In a sense, one can understand Magid’s work as trying to affect the conniving intrigue of the second life, perhaps to shorten or accelerate it and to precipitate the arrival of the third life. She does so by using organic carbon material from first life that, conceptually, acts like a time machine, leading us to the year 2063. The diamond is a symbol for the entire promise of Barragán’s work. It stands at the centre of a network and a set of relations that brings together actors, human and nonhuman, as well as works, drawings, people, and finance from Mexico to the United States to Switzerland.

 

The diamond is a symbol for the entire promise of Barragán’s work

And perhaps Magid’s work is even more radical than that and points to a fundamental revision of copyright laws—something that I have elsewhere called the 'rights of the object'. If copyright is to objects what human rights are to people, then the right of copying/reproduction will have to be rethought. Copyright is nowadays understood as the consequence of determining the identity of a maker of an object, a thing, an idea, or a building, and eventually the privilege of a maker. But what if copyright is not to be thought of as the right of designers, but as that of the objects/buildings themselves? For this to happen, we need to imagine turning objects/buildings into something like subjects—the bearers of rights. What would be fascinating to pursue, also in the light of Magid’s film, might be to rethink the designer’s role as no longer being the sole creator and prudish regulator of architecture, and instead to understand architecture as an 'interpretative act', as media, and thus to understand media in matter. Only in this way will it matter.

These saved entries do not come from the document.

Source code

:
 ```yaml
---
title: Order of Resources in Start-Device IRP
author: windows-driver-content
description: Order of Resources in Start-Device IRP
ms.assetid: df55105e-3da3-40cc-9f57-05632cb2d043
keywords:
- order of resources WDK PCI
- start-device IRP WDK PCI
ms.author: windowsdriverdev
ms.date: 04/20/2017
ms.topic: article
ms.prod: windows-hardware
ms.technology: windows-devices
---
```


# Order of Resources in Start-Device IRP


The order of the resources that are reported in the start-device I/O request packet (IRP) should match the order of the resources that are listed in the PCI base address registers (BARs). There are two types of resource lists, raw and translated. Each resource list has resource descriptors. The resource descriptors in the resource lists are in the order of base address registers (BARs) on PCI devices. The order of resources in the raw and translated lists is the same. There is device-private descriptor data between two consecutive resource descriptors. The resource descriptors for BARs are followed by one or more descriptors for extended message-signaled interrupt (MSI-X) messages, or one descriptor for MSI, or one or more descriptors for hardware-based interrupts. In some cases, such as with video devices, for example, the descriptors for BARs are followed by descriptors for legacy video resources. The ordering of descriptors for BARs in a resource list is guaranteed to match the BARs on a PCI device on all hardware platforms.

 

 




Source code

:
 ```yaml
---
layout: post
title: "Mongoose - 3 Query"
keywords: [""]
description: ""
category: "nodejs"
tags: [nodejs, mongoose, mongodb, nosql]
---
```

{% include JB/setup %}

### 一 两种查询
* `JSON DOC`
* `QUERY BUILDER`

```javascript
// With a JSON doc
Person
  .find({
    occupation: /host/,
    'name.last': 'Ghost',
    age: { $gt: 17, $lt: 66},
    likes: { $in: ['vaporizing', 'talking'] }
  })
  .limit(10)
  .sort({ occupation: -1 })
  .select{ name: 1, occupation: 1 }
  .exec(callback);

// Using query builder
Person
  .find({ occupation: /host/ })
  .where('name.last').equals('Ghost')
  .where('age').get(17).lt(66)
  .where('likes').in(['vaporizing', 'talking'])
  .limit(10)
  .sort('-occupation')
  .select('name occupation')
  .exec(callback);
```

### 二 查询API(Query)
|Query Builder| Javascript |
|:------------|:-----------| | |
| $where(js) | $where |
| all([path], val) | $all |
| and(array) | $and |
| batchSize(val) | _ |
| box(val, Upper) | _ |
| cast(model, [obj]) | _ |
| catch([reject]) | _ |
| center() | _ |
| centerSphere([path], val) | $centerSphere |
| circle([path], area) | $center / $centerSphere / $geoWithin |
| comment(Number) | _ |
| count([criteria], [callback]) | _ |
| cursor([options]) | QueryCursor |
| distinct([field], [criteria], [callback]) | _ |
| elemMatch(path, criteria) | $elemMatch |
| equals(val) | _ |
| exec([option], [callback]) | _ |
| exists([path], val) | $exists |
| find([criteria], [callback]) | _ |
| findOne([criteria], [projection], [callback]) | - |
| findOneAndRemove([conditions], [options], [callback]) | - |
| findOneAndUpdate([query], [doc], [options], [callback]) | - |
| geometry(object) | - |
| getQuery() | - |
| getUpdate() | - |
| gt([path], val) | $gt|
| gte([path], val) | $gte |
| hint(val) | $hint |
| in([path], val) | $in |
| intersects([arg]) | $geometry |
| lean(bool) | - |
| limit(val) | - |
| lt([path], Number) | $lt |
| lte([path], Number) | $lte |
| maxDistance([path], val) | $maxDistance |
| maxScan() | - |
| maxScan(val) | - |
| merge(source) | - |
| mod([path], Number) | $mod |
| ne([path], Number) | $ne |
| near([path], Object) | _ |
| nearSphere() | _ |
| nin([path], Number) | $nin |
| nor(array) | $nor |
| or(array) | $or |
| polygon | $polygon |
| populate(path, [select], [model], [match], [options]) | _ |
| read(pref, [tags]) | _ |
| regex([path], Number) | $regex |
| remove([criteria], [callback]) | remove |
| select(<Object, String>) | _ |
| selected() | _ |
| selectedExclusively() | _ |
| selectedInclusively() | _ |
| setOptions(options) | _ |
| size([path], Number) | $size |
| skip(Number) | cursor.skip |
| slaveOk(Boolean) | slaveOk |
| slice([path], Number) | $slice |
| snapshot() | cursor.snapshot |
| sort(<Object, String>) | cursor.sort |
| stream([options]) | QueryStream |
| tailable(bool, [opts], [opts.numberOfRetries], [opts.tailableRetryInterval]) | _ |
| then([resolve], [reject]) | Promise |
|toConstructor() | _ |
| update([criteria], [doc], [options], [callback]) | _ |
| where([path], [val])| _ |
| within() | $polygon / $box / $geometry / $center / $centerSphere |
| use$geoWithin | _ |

Ines Weizman is an architectural theorist. She is Head of PhD at the School of Architecture, Royal College of Art, London, Director of the Bauhaus-Institute for the History and Theory of Architecture and Planning at the Bauhaus-Universität Weimar, and founding director of the Centre for Documentary Architecture. Ines is also one of multiple contributors to the book The Proposal (Sternberg Press), which details and reflects upon Jill Magid’s multi-year project, The Barragán Archives.